Bill Brikiatis: Small and midsize businesses have some significant advantages over larger businesses when it comes to moving to a more paperless existence. Of course, it's a fallacy to think anyone can do away with paper completely. But there's less IT bureaucracy in a small or midsize business. In a larger organization, to bring in new applications, you need to go through reviews, checks, processes, approvals. Small and midsize businesses can be much more nimble with IT projects.

Also, in larger organizations, the resources can mask problems in processes. For example, a large telecom provider had subpoenas and needed to turn over billing records. It used a paper process because the company had enough temps to go through all the paper and do it manually. It didn't have to get creative. It had the resources to maintain the paper processes. Small and midsize businesses can't afford that.

The real difficulty is when small and midsize businesses have parallel workflows -- one electronic and one paper.
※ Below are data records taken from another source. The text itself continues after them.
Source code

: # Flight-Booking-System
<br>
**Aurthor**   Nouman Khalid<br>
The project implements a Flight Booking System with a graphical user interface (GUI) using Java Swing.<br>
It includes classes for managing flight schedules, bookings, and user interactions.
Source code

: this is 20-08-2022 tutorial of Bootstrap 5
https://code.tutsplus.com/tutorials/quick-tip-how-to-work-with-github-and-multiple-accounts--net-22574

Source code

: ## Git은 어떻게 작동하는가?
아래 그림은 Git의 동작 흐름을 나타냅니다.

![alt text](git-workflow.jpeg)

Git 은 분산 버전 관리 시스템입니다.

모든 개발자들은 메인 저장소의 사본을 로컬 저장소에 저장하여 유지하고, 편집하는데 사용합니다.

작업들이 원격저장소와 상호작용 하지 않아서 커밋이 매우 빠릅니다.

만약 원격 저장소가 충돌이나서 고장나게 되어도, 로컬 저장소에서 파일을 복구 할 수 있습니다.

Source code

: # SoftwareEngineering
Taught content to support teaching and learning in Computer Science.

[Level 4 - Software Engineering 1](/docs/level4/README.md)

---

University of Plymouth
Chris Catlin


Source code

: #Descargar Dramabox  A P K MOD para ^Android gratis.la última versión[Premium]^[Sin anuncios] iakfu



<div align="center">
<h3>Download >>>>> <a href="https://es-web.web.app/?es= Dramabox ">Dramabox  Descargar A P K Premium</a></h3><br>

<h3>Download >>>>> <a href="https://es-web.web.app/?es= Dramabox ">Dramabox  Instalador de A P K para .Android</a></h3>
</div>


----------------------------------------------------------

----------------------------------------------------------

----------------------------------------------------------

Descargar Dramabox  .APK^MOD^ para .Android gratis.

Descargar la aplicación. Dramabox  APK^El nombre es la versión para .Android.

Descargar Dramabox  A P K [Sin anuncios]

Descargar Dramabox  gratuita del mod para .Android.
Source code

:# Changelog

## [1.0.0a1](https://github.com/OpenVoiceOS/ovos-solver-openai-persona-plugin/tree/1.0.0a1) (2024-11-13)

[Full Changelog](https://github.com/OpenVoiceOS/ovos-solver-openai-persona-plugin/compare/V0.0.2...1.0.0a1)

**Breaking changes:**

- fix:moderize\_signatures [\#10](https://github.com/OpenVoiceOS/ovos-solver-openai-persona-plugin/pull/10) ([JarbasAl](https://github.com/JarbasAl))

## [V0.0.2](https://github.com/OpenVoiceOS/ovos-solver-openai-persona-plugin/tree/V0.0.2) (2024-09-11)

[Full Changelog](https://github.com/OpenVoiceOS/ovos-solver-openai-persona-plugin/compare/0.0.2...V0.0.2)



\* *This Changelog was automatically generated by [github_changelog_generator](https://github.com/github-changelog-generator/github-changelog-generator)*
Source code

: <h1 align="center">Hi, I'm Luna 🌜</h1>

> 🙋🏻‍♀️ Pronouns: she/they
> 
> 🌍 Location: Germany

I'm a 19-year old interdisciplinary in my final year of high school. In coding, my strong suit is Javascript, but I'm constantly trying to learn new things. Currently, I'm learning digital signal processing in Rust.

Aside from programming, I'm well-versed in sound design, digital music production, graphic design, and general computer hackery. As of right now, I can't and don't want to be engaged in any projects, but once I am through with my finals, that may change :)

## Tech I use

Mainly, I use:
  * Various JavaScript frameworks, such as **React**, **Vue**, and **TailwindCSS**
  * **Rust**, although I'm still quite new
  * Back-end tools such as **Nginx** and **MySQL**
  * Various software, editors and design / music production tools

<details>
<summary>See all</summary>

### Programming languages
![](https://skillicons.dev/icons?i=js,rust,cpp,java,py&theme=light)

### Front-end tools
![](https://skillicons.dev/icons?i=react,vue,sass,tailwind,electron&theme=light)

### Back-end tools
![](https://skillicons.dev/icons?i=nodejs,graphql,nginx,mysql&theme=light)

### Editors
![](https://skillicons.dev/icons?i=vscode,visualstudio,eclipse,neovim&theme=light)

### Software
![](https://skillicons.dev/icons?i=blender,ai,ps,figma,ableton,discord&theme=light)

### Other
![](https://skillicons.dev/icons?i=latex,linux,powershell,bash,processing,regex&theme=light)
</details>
They can't afford to maintain both. Many law firms have paper file records of correspondence and then for electronic correspondence they have electronic workflow. When a client wants to talk about an issue, the lawyer needs to look through his e-mails and then looks through the filing cabinet. He needs to call the client back. It only resides on paper. The solution is to go electronic. It's hard for paper-intensive businesses -- but when some [records] are on file and some are electronic and you don't know where it is, it's double the search time. And it's not just in the legal industry, it's also the construction industry.